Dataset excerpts
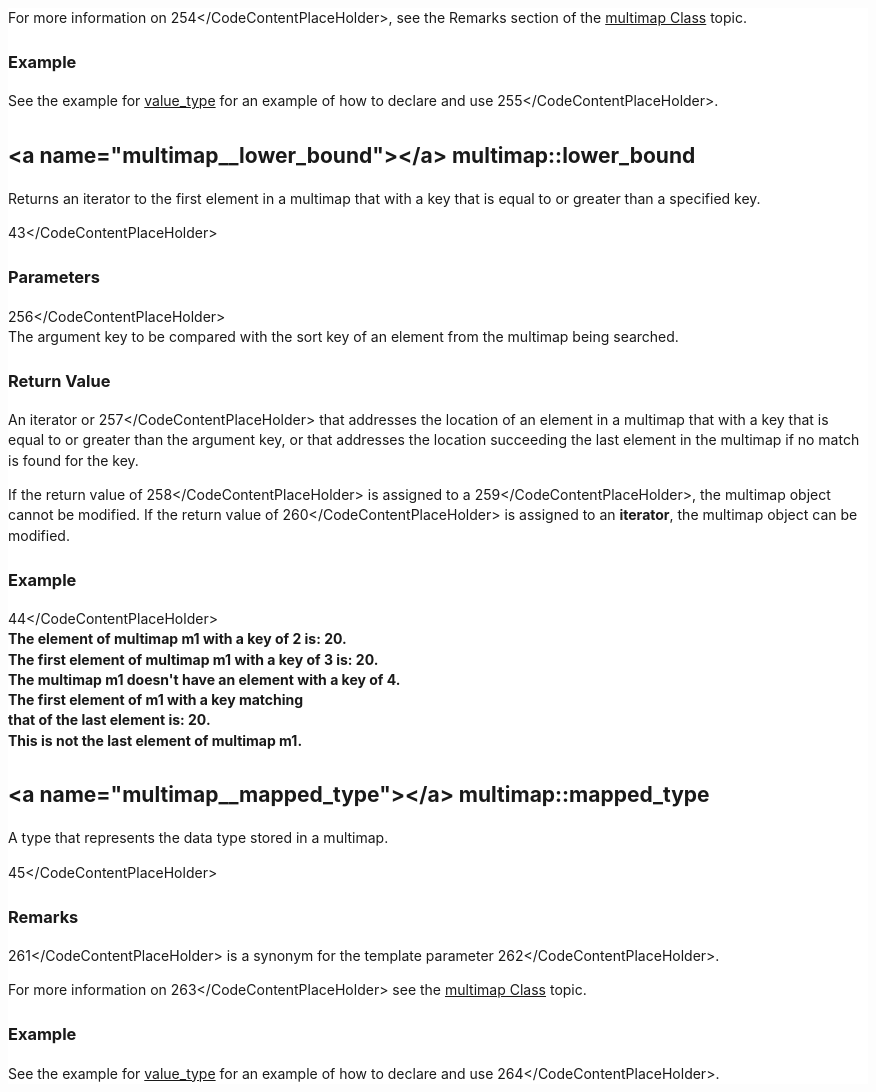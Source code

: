  For more information on <CodeContentPlaceHolder>254\</CodeContentPlaceHolder>, see the Remarks section of the [multimap Class](../vs140/multimap-class.md) topic.  
  
### Example  
  See the example for [value_type](#multimap__value_type) for an example of how to declare and use <CodeContentPlaceHolder>255\</CodeContentPlaceHolder>.  
  
##  \<a name="multimap__lower_bound">\</a>  multimap::lower_bound  
 Returns an iterator to the first element in a multimap that with a key that is equal to or greater than a specified key.  
  
<CodeContentPlaceHolder>43\</CodeContentPlaceHolder>  
### Parameters  
 <CodeContentPlaceHolder>256\</CodeContentPlaceHolder>  
 The argument key to be compared with the sort key of an element from the multimap being searched.  
  
### Return Value  
 An iterator or <CodeContentPlaceHolder>257\</CodeContentPlaceHolder> that addresses the location of an element in a multimap that with a key that is equal to or greater than the argument key, or that addresses the location succeeding the last element in the multimap if no match is found for the key.  
  
 If the return value of <CodeContentPlaceHolder>258\</CodeContentPlaceHolder> is assigned to a <CodeContentPlaceHolder>259\</CodeContentPlaceHolder>, the multimap object cannot be modified. If the return value of <CodeContentPlaceHolder>260\</CodeContentPlaceHolder> is assigned to an **iterator**, the multimap object can be modified.  
  
### Example  
  
<CodeContentPlaceHolder>44\</CodeContentPlaceHolder>  
  **The element of multimap m1 with a key of 2 is: 20.**  
**The first element of multimap m1 with a key of 3 is: 20.**  
**The multimap m1 doesn't have an element with a key of 4.**  
**The first element of m1 with a key matching**  
**that of the last element is: 20.**  
**This is not the last element of multimap m1.**    
##  \<a name="multimap__mapped_type">\</a>  multimap::mapped_type  
 A type that represents the data type stored in a multimap.  
  
<CodeContentPlaceHolder>45\</CodeContentPlaceHolder>  
### Remarks  
 <CodeContentPlaceHolder>261\</CodeContentPlaceHolder> is a synonym for the template parameter <CodeContentPlaceHolder>262\</CodeContentPlaceHolder>.  
  
 For more information on <CodeContentPlaceHolder>263\</CodeContentPlaceHolder> see the [multimap Class](../vs140/multimap-class.md) topic.  
  
### Example  
  See the example for [value_type](#multimap__value_type) for an example of how to declare and use <CodeContentPlaceHolder>264\</CodeContentPlaceHolder>.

### Problem to solve
Take every line from the data above that holds "name" and copy it out.

### Task solution
##  \<a name="multimap__lower_bound">\</a>  multimap::lower_bound  
##  \<a name="multimap__mapped_type">\</a>  multimap::mapped_type  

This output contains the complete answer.